What a challenge to write of this time, to make the story a slice of life, where these outlandish things seemed normal and reasonable. I visualized one of the inhabitants of New Orleans transplanted to Archimedes, and tried to picture her confusion.

Then I saw Trilby, and forgot about New Orleans.

She was behind the wheel of a 1955 Ford station wagon. I know this because when she motioned for me to join her, slid over on the seat, and let me drive, there was a gold plaque on the bulkhead just below the forward viewport.

"How do you run this thing?" I asked, flustered and trying not to show it. Something was wrong. Maybe I'd known it all along, and was only now admitting it.

"You press that pedal to go, and that one to stop. But mostly it controls itself." The car proved her right by accelerating into the stream of holographic traffic.

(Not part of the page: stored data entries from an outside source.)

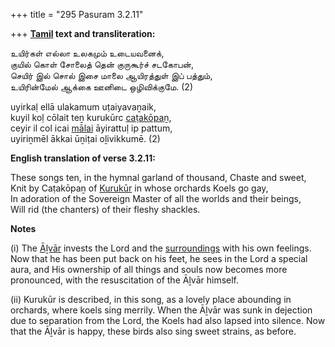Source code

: +++
title = "295 Pasuram 3.2.11"

+++
**[Tamil](/definition/tamil#history "show Tamil definitions") text and transliteration:**

உயிர்கள் எல்லா உலகமும் உடையவனைக்,  
குயில் கொள் சோலைத் தென் குருகூர்ச் சடகோபன்,  
செயிர் இல் சொல் இசை மாலை ஆயிரத்துள் இப் பத்தும்,  
உயிரின்மேல் ஆக்கை ஊனிடை ஒழிவிக்குமே. (2)

uyirkaḷ ellā ulakamum uṭaiyavaṉaik,  
kuyil koḷ cōlait teṉ kurukūrc [caṭakōpaṉ](/definition/catakopan#vaishnavism "show caṭakōpaṉ definitions"),  
ceyir il col icai [mālai](/definition/malai#history "show mālai definitions") āyirattuḷ ip pattum,  
uyiriṉmēl ākkai ūṉiṭai oḻivikkumē. (2)

**English translation of verse 3.2.11:**

These songs ten, in the hymnal garland of thousand, Chaste and sweet,  
Knit by Caṭakōpaṉ of [Kurukūr](/definition/kurukur#vaishnavism "show Kurukūr definitions") in whose orchards Koels go gay,  
In adoration of the Sovereign Master of all the worlds and their beings,  
Will rid (the chanters) of their fleshy shackles.

**Notes**

\(i\) The [Āḻvār](/definition/aḻvar#vaishnavism "show Āḻvār definitions") invests the Lord and the [surroundings](/definition/surrounding#history "show surroundings definitions") with his own feelings. Now that he has been put back on his feet, he sees in the Lord a special aura, and His ownership of all things and souls now becomes more pronounced, with the resuscitation of the Āḻvār himself.

\(ii\) Kurukūr is described, in this song, as a lovely place abounding in orchards, where koels sing merrily. When the Āḻvār was sunk in dejection due to separation from the Lord, the Koels had also lapsed into silence. Now that the Āḻvār is happy, these birds also sing sweet strains, as before.


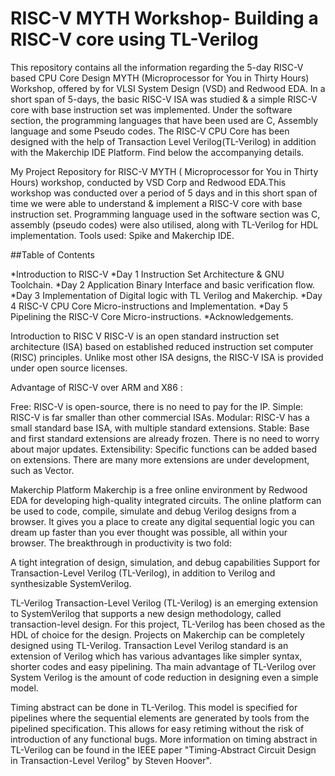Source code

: # RISC-V MYTH Workshop- Building a RISC-V core using TL-Verilog

This repository contains all the information regarding the 5-day RISC-V based CPU Core Design MYTH (Microprocessor for You in Thirty Hours) Workshop, offered by for VLSI System Design (VSD) and Redwood EDA. In a short span of 5-days, the basic RISC-V ISA was studied & a simple RISC-V core with base instruction set was implemented. Under the software section, the programming languages that have been used are C, Assembly language and some Pseudo codes. The RISC-V CPU Core has been designed with the help of Transaction Level Verilog(TL-Verilog) in addition with the Makerchip IDE Platform. Find below the accompanying details.

My Project Repository for RISC-V MYTH ( Microprocessor for You in Thirty Hours) workshop, conducted by VSD Corp and Redwood EDA.This workshop was conducted over a period of 5 days and in this short span of time we were able to understand & implement a RISC-V core with base instruction set. Programming language used in the software section was C, assembly (pseudo codes) were also utilised, along with TL-Verilog for HDL implementation. Tools used: Spike and Makerchip IDE.

##Table of Contents

*Introduction to RISC-V
*Day 1 Instruction Set Architecture & GNU Toolchain.
*Day 2 Application Binary Interface and basic verification flow.
*Day 3 Implementation of Digital logic with TL Verilog and Makerchip.
*Day 4 RISC-V CPU Core Micro-instructions and Implementation.
*Day 5 Pipelining the RISC-V Core Micro-instructions.
*Acknowledgements.

Introduction to RISC V
RISC-V is an open standard instruction set architecture (ISA) based on established reduced instruction set computer (RISC) principles. Unlike most other ISA designs, the RISC-V ISA is provided under open source licenses.

Advantage of RISC-V over ARM and X86 :

Free: RISC-V is open-source, there is no need to pay for the IP.
Simple: RISC-V is far smaller than other commercial ISAs.
Modular: RISC-V has a small standard base ISA, with multiple standard extensions.
Stable: Base and first standard extensions are already frozen. There is no need to worry about major updates.
Extensibility: Specific functions can be added based on extensions. There are many more extensions are under development, such as Vector.

Makerchip Platform
Makerchip is a free online environment by Redwood EDA for developing high-quality integrated circuits. The online platform can be used to code, compile, simulate and debug Verilog designs from a browser. It gives you a place to create any digital sequential logic you can dream up faster than you ever thought was possible, all within your browser. The breakthrough in productivity is two fold:

A tight integration of design, simulation, and debug capabilities
Support for Transaction-Level Verilog (TL-Verilog), in addition to Verilog and synthesizable SystemVerilog.

TL-Verilog
Transaction-Level Verilog (TL-Verilog) is an emerging extension to SystemVerilog that supports a new design methodology, called transaction-level design. For this project, TL-Verilog has been chosed as the HDL of choice for the design. Projects on Makerchip can be completely designed using TL-Verilog. Transaction Level Verilog standard is an extension of Verilog which has various advantages like simpler syntax, shorter codes and easy pipelining. Tha main advantage of TL-Verilog over System Verilog is the amount of code reduction in designing even a simple model.

Timing abstract can be done in TL-Verilog. This model is specified for pipelines where the sequential elements are generated by tools from the pipelined specification. This allows for easy retiming without the risk of introduction of any functional bugs. More information on timing abstract in TL-Verilog can be found in the IEEE paper "Timing-Abstract Circuit Design in Transaction-Level Verilog" by Steven Hoover".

I put my hands on the wheel, found that I could guide the car within limits. As long as I wasn't going to hit anything it let me be the boss.

"What brings you here?" I asked, trying for a light voice.

"I went by your home," she said. "Your mother told me where you were."

"I don't recall telling you where I live."

She shrugged, not seeming too happy. "It's not hard to find out."

"I... I mean, you didn't..." I wasn't sure if I wanted to say it, but decided I'd better go on. "We didn't meet by accident, did we?"

"No."

"And you're my new teacher."

She sighed. "That's an oversimplification. I want to be one of your new teachers. Cathay recommended me to your mother, and when I talked to her, she was interested. I was just going to get a look at you on the train, but when I saw you looking at me... well, I thought I'd give you something to remember me by."

"Thanks."

She looked away. "Darcy told me today that it might have been a mistake. I guess I judged you wrong."

"It's nice to hear that you can make a mistake."

"I guess I don't understand."

"I don't like to feel predictable. I don't like to be toyed with. Maybe it hurts my dignity. Maybe I get enough of that from Trigger and Cathay. All the lessons."

"I see it now," she sighed. "It's a common enough reaction, in bright children, they—"

"Don't say that."

"I'm sorry, but I must. There's no use hiding from you that my business is to know people, and especially children. That means the phases they go through, including the phase when they like to imagine they don't go through phases. I didn't recognize it in you, so I made a mistake."

I sighed. "What does it matter, anyway? Darcy likes you. That means you'll be my new teacher, doesn't it?"

"It does not. Not with me, anyway. I'm one of the first big choices you get to make with no adult interference."

"I don't get it."

"That's because you've never been interested enough to find out what's ahead of you in your education. At the risk of offending you again, I'll say it's a common response in people your age. You're only a month from graduating away from Cathay, ready to start more goal-oriented aspects of learning, and you haven't bothered to find what that will entail. Did you ever stop to think what's between you and becoming a writer?"

"I'm a writer, already," I said, getting angry for the first time. Before that, I'd been feeling hurt more than anything. "I can use the language, and I watch people. Maybe I don't have much experience yet, but I'll get it with or without you. I don't even have to have teachers at all anymore. At least I know that much."

"You're right, of course. But you've known your mother intended to pay for your advanced education. Didn't you ever wonder what it would be like?"

"Why should I? Did you ever think that I'm not interested because it just doesn't seem important? I mean, who's asked me what I felt about any of this up to now? What kind of stake do I have in it? Everyone seems to know what's best for me. Why should I be consulted?"